Pikirannya saat ini benar-benar kacau, entah hal apa yang membuatnya sehancur
ini. Yang jelas hatinya tak pernah berhenti untuk merutuki diri sendiri. Saking
frustasinya, Rava mengacak-acak rambut serta mengusap kasar wajahnya. “Kenapa
harus dia!!!” pekik Rava yang terdengar diseluruh penjuru taman. “Kenapa harus
dia yang jadi korban gue…” gumamnya terdengar lirih.
[
Sementara Itu ]
“Ndah
sebenarnya ada yang mau gue omongin sama loe. Soal Rava” ucap Clara yang sesaat
membuat Indah terdiam. “Sebenarnya… gue yang nyuruh Rava untuk ngejauhin loe
dengan cara kayak gitu.”. Indah masih tak mengerti maksud dari ucapan
sahabatnya. “Dia juga sengaja ngelakuin itu supaya loe ngejauhin dia, karena
dia pikir seorang playboy gak akan bisa bersatu dengan gadis lugu dan baik hati
seperti loe,” jelas Clara. “jadi…?” tanya Indah. Clara pun mengangguk seolah
mengerti maksud Indah. “Sekarang gue mau nanya sama loe, loe harus jawab dengan
jujur. Apa loe benar-benar suka sama Rava?”. “Itu pertanyaan atau pernyataan?

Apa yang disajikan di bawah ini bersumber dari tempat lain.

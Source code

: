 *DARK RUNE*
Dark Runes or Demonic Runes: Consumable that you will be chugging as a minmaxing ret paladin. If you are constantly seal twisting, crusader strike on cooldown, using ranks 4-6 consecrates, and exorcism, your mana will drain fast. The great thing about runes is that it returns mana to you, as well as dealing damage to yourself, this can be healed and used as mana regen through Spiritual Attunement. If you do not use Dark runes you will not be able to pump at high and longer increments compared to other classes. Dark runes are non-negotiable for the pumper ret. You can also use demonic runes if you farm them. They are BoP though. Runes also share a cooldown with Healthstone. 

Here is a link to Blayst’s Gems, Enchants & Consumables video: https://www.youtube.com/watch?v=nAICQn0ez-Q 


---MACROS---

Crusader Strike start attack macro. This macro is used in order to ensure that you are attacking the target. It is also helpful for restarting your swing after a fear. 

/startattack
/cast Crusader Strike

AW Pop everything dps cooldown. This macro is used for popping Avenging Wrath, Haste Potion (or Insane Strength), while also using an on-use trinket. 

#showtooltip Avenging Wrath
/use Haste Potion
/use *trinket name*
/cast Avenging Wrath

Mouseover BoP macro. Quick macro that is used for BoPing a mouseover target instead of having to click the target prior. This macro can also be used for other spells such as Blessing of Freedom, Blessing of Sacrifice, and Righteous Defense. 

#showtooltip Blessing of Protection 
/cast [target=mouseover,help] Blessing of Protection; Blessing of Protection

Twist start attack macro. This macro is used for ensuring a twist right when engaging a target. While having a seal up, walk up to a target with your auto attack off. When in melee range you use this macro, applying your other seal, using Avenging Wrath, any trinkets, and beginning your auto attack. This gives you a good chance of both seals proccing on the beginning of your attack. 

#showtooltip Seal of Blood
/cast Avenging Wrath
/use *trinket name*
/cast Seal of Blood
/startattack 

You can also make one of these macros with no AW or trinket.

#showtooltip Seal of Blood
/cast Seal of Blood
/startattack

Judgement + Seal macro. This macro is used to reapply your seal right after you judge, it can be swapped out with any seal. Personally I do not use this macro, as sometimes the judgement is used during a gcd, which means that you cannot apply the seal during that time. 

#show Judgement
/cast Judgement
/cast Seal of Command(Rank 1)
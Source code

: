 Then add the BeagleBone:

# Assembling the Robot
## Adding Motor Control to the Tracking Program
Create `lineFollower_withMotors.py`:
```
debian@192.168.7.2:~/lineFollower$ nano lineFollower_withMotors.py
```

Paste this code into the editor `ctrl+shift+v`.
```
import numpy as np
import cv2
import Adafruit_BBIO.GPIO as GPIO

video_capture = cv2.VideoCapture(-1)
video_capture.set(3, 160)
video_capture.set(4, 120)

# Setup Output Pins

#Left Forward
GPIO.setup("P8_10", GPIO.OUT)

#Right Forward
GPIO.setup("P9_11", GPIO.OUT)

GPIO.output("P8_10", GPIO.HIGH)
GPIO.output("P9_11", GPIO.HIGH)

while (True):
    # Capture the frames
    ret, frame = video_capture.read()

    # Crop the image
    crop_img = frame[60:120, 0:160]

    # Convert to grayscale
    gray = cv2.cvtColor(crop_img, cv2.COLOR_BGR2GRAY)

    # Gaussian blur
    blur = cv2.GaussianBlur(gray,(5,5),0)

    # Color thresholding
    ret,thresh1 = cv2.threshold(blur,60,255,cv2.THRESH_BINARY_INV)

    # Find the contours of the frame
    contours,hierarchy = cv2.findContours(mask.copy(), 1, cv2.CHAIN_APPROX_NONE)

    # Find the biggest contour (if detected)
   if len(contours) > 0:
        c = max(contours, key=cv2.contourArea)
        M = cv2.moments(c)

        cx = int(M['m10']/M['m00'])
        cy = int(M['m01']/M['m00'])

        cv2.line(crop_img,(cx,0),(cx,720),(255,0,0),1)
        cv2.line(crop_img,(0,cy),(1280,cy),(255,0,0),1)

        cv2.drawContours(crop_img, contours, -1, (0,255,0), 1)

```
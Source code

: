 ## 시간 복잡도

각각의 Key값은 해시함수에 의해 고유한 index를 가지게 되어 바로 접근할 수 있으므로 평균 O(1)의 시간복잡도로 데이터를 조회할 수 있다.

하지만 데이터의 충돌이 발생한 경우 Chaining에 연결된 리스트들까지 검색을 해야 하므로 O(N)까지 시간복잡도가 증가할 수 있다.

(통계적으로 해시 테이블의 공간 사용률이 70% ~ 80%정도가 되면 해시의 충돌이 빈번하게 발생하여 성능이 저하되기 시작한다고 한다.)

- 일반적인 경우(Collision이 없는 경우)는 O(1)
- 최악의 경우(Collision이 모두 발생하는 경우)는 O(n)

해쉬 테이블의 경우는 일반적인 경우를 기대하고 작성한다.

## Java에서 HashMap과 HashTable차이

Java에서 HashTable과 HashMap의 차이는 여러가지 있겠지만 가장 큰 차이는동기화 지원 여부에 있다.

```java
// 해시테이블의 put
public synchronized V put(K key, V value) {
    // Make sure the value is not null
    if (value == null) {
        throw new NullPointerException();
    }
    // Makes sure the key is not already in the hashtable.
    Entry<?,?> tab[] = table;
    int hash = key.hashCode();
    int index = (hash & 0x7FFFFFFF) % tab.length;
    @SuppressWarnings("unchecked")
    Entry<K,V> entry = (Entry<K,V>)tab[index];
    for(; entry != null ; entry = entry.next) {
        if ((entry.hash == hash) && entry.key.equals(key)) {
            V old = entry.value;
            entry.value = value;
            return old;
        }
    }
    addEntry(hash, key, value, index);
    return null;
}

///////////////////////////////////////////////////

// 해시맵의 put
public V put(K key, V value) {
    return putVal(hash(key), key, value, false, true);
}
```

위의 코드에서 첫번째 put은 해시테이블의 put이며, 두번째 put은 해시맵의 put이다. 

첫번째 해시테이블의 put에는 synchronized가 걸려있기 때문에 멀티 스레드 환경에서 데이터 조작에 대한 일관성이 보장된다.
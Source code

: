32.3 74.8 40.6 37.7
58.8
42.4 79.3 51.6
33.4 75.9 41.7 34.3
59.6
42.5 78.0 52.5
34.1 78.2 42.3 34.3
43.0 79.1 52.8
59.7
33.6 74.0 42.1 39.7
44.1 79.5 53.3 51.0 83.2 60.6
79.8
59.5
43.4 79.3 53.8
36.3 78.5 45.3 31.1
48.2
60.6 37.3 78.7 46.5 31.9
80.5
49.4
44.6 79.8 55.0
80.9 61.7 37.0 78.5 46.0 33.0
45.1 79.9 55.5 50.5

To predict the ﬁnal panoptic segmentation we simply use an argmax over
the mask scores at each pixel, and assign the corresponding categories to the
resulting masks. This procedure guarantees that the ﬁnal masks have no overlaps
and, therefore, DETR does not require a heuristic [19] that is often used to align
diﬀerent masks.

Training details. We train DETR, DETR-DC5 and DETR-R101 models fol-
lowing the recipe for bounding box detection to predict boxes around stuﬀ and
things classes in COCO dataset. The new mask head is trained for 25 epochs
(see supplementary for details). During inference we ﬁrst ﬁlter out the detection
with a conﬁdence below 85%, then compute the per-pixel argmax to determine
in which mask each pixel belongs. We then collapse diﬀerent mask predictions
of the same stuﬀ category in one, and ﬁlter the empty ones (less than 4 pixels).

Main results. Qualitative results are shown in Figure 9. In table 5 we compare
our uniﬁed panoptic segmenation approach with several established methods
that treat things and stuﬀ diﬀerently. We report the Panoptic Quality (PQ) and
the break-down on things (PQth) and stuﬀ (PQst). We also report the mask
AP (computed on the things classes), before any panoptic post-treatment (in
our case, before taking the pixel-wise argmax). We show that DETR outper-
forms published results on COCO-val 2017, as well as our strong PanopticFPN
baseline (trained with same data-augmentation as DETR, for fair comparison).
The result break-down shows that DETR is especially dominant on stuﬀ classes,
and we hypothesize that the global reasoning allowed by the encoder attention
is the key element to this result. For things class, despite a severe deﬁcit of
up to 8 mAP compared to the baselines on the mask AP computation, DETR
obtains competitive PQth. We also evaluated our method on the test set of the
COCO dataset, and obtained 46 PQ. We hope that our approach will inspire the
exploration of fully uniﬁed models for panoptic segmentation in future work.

Kok gue jadi ragu,” gumam Indah. “Loe tinggal jawab iyya atau nggak?” ulang
Clara menegaskan. “sory ya Ra, bukannya gue gak mau jawab pertanyaan loe saat
ini, tapi gue masih gak yakin sama perasaan gue yang sekarang. Jujur aja sejak
gue ketemu sama Rava, gue ngerasa kalo hidup gue tuh gak ada beban meskipun dia
yang selalu jadi beban hidup gue” gumam Indah.
“Bukannya
itu udah jelas kalo loe suka sama dia? Terus kenapa loe mesti pergi?” tutur
Clara. “gue pergi karena gue punya alasan lain,” Sahut Indah. “kapan loe akan
pergi?” tanya Clara to the point. “besok pagi” lirih Indah. Clara menarik nafas
dalam-dalam sebelum akhirnya ia hembuskan perlahan. “Gue cuma berharap agar loe
bisa berubah pikiran dan gak akan jadi ninggalin kita bersama kampus ini.”.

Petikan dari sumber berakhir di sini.